Now, in 2012, we of the 99% have witnessed one thousand fold a manipulation of our language Mr. Orwell, in his worst nightmares would have never imagined. This manipulation exists for sole purpose of stifling debates, deciding outcomes and, preventing rational and persuasive arguments from ever being presented. The purpose of this article is to create a public acknowledgement that our language has been taken over for political purposes and collectively address solutions that would allow for a greater and more inclusive dialogue.

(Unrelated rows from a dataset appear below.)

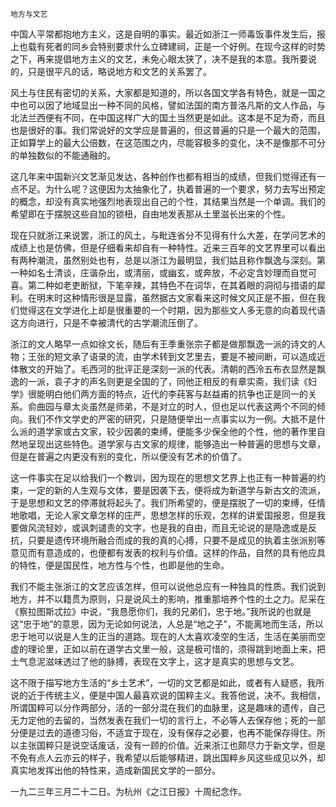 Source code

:     地方与文艺 

   中国人平常都抱地方主义，这是自明的事实。最近如浙江一师毒饭事件发生后，报上也载有死者的同乡会特别要求什么立碑建祠，正是一个好例。在现今这样的时势之下，再来提倡地方主义的文艺，未免心眼太狭了，决不是我的本意。我所要说的，只是很平凡的话，略说地方和文艺的关系罢了。

   风土与住民有密切的关系，大家都是知道的，所以各国文学各有特色，就是一国之中也可以因了地域显出一种不同的风格，譬如法国的南方普洛凡斯的文人作品，与北法兰西便有不同，在中国这样广大的国土当然更是如此。这本是不足为奇，而且也是很好的事。我们常说好的文学应是普遍的，但这普遍的只是一个最大的范围，正如算学上的最大公倍数，在这范围之内，尽能容极多的变化，决不是像那不可分的单独数似的不能通融的。

   这几年来中国新兴文艺渐见发达，各种创作也都有相当的成绩，但我们觉得还有一点不足。为什么呢？这便因为太抽象化了，执着普遍的一个要求，努力去写出预定的概念，却没有真实地强烈地表现出自己的个性，其结果当然是一个单调。我们的希望即在于摆脱这些自加的锁杻，自由地发表那从土里滋长出来的个性。

   现在只就浙江来说罢，浙江的风土，与毗连省分不见得有什么大差，在学问艺术的成绩上也是仿佛，但是仔细看来却自有一种特性。近来三百年的文艺界里可以看出有两种潮流，虽然别处也有，总是以浙江为最明显，我们姑且称作飘逸与深刻。第一种如名士清谈，庄谐杂出，或清丽，或幽玄，或奔放，不必定含妙理而自觉可喜。第二种如老吏断狱，下笔辛辣，其特色不在词华，在其着眼的洞彻与措语的犀利。在明末时这种情形很是显露，虽然据古文家看来这时候文风正是不振，但在我们觉得这在文学进化上却是很重要的一个时期，因为那些文人多无意的向着现代语这方向进行，只是不幸被清代的古学潮流压倒了。

   浙江的文人略早一点如徐文长，随后有王季重张宗子都是做那飘逸一派的诗文的人物；王张的短文承了语录的流，由学术转到文艺里去，要是不被间断，可以造成近体散文的开始了。毛西河的批评正是深刻一派的代表。清朝的西泠五布衣显然是飘逸的一派，袁子才的声名则更是全国的了，同他正相反的有章实斋，我们读《妇学》很能明白他们两方面的特点，近代的李莼客与赵益甫的抗争也正是同一的关系。俞曲园与章太炎虽然是师弟，不是对立的时人，但也足以代表这两个不同的倾向。我们不作文学史的严密的研究，只是随便举出一点事实以为一例。大抵不是什么派的道学家或古文家，较少因袭的束缚，便能多少保全他的个性，他的著作里自然地呈现出这些特色。道学家与古文家的规律，能够造出一种普遍的思想与文章，但是在普遍之内更没有别的变化，所以便没有艺术的价值了。

   这一件事实在足以给我们一个教训，因为现在的思想文艺界上也正有一种普遍的约束，一定的新的人生观与文体，要是因袭下去，便将成为新道学与新古文的流派，于是思想和文艺的停滞就将起头了。我们所希望的，便是摆脱了一切的束缚，任情地歌唱，无论人家文章怎样的庄严，思想怎样的乐观，怎样的讲爱国报恩，但是我要做风流轻妙，或讽刺谴责的文字，也是我的自由，而且无论说的是隐逸或是反抗，只要是遗传环境所融合而成的我的真的心搏，只要不是成见的执着主张派别等意见而有意造成的，也便都有发表的权利与价值。这样的作品，自然的具有他应具的特性，便是国民性，地方性与个性，也即是他的生命。

   我们不能主张浙江的文艺应该怎样，但可以说他总应有一种独具的性质。我们说到地方，并不以籍贯为原则，只是说风土的影响，推重那培养个性的土之力。尼采在《察拉图斯忒拉》中说，“我恳愿你们，我的兄弟们，忠于地。”我所说的也就是这“忠于地”的意思，因为无论如何说法，人总是“地之子”，不能离地而生活，所以忠于地可以说是人生的正当的道路。现在的人太喜欢凌空的生活，生活在美丽而空虚的理论里，正如以前在道学古文里一般，这是极可惜的，须得跳到地面上来，把土气息泥滋味透过了他的脉搏，表现在文字上，这才是真实的思想与文艺。

   这不限于描写地方生活的“乡土艺术”，一切的文艺都是如此，或者有人疑惑，我所说的近于传统主义，便是中国人最喜欢说的国粹主义。我答他说，决不。我相信，所谓国粹可以分作两部分，活的一部分混在我们的血脉里，这是趣味的遗传，自己无力定他的去留的，当然发表在我们一切的言行上，不必等人去保存他；死的一部分便是过去的道德习俗，不适宜于现在，没有保存之必要，也再不能保存得住。所以主张国粹只是说空话废话，没有一顾的价值。近来浙江也颇尽力于新文学，但是不免有点人云亦云的样子，我希望以后能够精进，跳出国粹乡风这些成见以外，却真实地发挥出他的特性来，造成新国民文学的一部分。

   一九二三年三月二十二日。为杭州《之江日报》十周纪念作。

Webster defines "language" as the words, their pronunciation, and the methods of combining them used and understood by a community. The problem with identifying these manipulations is complicated, often being confused with the evolving nature of language. This evolution, outside of political manipulations, is often the result of adaptions to technology: For example, in 2012, phrases such as "texting "and "IMMING" have become quite common. We no longer speak of telegraphing" or "wiring" as these phrases refer to technology that is outdated and no longer in use. Orwell spoke of "aeroplanes" and "hansom cabs"; peculiarities of British English that never existed in the American dialect.
American English is also evolving as a result of Demographic changes where an ever increasing Latino population has introduced "Se Habla Espano"; "Pi?ata", and "dinero"; into commonplace conversation.
The greatest challenge we face in the Occupy Wall Movement is to differentiate the political manipulation of language from the evolutionary developments exemplified above. Here are some of the examples of political manipulation:
Support the Troops
This phrase should imply a dedication and commitment to the men and women who serve in our armed forces. However, its political manipulation is to justify or stifle debate concerning a military intervention (or war) without any discussion of the plight of our armed forces personnel during or after military service. The manipulation is strongly inferred "if you don't support the war, you don't support the troops" No one, especially a politician, wants to go on record as "not supporting the troops" As a result of this manipulation, perpetual wars ensure, persistent conflicts and an ever increasing military budget that the United States neither needs or can afford but will never be challenged as the language prevents the debate from proceeding.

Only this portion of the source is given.